- [Exercise description]:
In the listing below, find each line with the string "LongPollingClient" and return it.

----

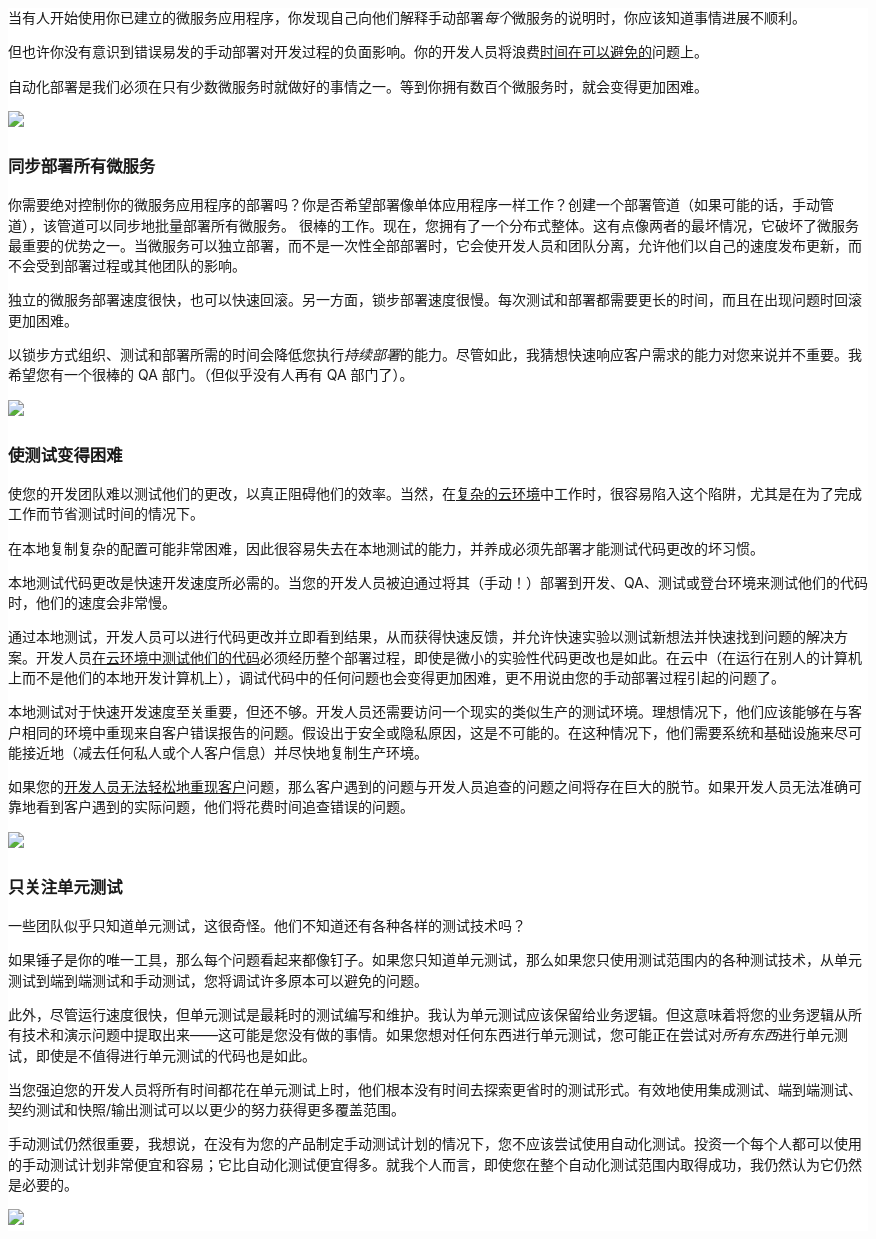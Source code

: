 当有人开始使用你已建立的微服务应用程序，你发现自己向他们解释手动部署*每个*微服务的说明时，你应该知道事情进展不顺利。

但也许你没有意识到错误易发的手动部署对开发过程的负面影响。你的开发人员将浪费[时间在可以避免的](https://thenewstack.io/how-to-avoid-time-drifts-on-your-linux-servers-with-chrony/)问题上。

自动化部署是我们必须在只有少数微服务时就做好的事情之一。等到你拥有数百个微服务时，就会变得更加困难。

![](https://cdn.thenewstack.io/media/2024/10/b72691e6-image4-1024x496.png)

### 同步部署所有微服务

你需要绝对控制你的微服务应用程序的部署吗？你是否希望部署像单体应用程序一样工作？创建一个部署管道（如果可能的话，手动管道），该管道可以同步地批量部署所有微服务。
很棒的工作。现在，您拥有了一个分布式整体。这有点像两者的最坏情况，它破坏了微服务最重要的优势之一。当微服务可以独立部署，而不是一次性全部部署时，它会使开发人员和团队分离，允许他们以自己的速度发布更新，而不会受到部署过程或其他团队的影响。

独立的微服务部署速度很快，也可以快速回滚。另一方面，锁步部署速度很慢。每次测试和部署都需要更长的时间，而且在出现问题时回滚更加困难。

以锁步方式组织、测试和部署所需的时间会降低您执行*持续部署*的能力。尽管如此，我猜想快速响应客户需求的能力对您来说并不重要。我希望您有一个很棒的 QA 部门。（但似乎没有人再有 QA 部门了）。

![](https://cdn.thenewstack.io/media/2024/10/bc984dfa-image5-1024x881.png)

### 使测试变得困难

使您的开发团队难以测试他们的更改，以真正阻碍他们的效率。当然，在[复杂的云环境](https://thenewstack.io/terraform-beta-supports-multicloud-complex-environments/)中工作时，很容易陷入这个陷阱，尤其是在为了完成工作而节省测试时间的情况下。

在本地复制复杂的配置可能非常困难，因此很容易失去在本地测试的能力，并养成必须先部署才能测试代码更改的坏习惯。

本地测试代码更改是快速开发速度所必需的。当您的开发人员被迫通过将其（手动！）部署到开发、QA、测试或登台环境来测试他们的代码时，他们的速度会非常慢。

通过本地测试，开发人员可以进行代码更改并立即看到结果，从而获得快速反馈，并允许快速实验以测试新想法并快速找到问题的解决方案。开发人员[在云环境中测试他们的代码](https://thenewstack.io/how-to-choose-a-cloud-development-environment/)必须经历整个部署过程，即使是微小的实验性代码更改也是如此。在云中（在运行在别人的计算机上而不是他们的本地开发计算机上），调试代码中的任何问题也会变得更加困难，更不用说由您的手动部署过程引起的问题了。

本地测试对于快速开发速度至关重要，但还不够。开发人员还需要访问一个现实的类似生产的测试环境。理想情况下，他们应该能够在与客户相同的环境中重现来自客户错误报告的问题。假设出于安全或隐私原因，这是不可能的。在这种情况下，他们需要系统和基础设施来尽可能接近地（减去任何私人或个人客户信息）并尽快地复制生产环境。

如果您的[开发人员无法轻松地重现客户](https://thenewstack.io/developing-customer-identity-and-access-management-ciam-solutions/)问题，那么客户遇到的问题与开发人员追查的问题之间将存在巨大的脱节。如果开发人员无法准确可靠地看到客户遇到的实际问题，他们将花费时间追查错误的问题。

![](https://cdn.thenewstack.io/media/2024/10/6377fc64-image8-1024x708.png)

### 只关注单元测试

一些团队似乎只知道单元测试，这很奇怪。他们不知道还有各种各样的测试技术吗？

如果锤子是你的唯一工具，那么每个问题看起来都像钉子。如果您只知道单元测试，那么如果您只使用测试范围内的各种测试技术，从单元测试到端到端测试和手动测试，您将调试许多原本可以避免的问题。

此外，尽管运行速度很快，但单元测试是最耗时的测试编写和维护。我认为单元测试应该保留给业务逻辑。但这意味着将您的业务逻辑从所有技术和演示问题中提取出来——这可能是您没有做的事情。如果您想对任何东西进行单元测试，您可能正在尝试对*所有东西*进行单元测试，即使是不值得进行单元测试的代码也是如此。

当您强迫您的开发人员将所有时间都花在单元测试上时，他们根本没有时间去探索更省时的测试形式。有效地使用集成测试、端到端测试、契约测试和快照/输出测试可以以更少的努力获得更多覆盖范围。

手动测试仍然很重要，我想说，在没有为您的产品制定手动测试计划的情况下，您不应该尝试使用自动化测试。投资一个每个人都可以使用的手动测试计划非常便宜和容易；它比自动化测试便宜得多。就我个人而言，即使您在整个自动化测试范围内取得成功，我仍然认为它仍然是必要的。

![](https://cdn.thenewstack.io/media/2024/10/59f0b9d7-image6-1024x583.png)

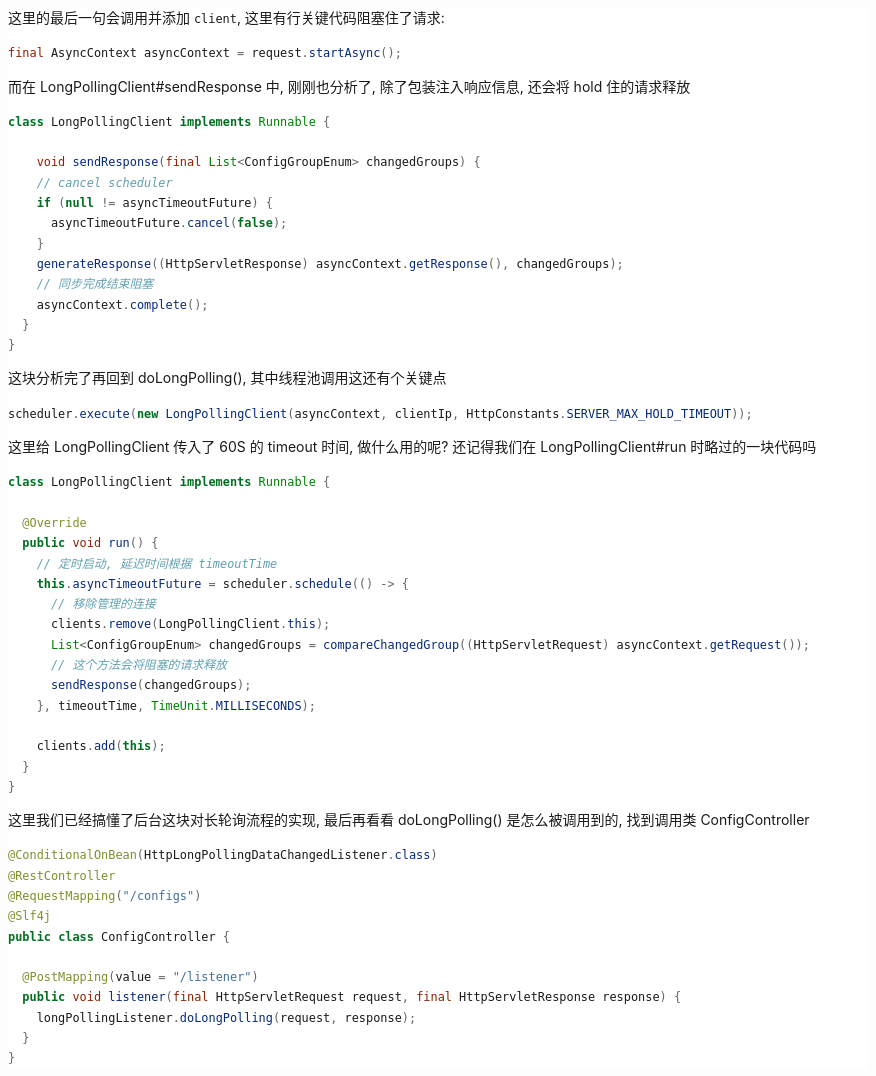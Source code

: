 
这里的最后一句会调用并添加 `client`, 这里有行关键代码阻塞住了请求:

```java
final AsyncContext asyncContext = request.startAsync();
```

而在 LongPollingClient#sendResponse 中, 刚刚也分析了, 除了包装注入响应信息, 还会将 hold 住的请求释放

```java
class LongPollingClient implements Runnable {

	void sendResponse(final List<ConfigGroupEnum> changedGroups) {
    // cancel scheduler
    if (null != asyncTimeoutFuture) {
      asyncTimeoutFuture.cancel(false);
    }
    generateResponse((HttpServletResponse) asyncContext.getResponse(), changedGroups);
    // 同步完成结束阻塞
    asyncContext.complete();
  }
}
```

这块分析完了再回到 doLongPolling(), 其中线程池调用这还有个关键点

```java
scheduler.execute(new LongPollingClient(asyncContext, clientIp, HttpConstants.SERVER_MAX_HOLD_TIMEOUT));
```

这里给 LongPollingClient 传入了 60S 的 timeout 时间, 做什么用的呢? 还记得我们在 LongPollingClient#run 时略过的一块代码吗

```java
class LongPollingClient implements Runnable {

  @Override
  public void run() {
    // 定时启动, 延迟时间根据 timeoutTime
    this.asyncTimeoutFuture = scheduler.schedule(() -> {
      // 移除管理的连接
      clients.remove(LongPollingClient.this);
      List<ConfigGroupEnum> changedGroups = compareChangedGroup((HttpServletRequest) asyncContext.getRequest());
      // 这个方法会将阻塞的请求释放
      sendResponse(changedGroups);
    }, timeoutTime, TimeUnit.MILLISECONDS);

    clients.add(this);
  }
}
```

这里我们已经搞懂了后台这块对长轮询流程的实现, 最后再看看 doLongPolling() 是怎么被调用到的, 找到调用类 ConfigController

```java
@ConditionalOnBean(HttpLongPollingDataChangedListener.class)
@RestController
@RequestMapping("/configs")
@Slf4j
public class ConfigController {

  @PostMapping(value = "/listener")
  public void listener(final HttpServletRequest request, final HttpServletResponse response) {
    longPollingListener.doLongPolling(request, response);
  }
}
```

----

- [Your solution]:
而在 LongPollingClient#sendResponse 中, 刚刚也分析了, 除了包装注入响应信息, 还会将 hold 住的请求释放
class LongPollingClient implements Runnable {
scheduler.execute(new LongPollingClient(asyncContext, clientIp, HttpConstants.SERVER_MAX_HOLD_TIMEOUT));
这里给 LongPollingClient 传入了 60S 的 timeout 时间, 做什么用的呢? 还记得我们在 LongPollingClient#run 时略过的一块代码吗
class LongPollingClient implements Runnable {
      clients.remove(LongPollingClient.this);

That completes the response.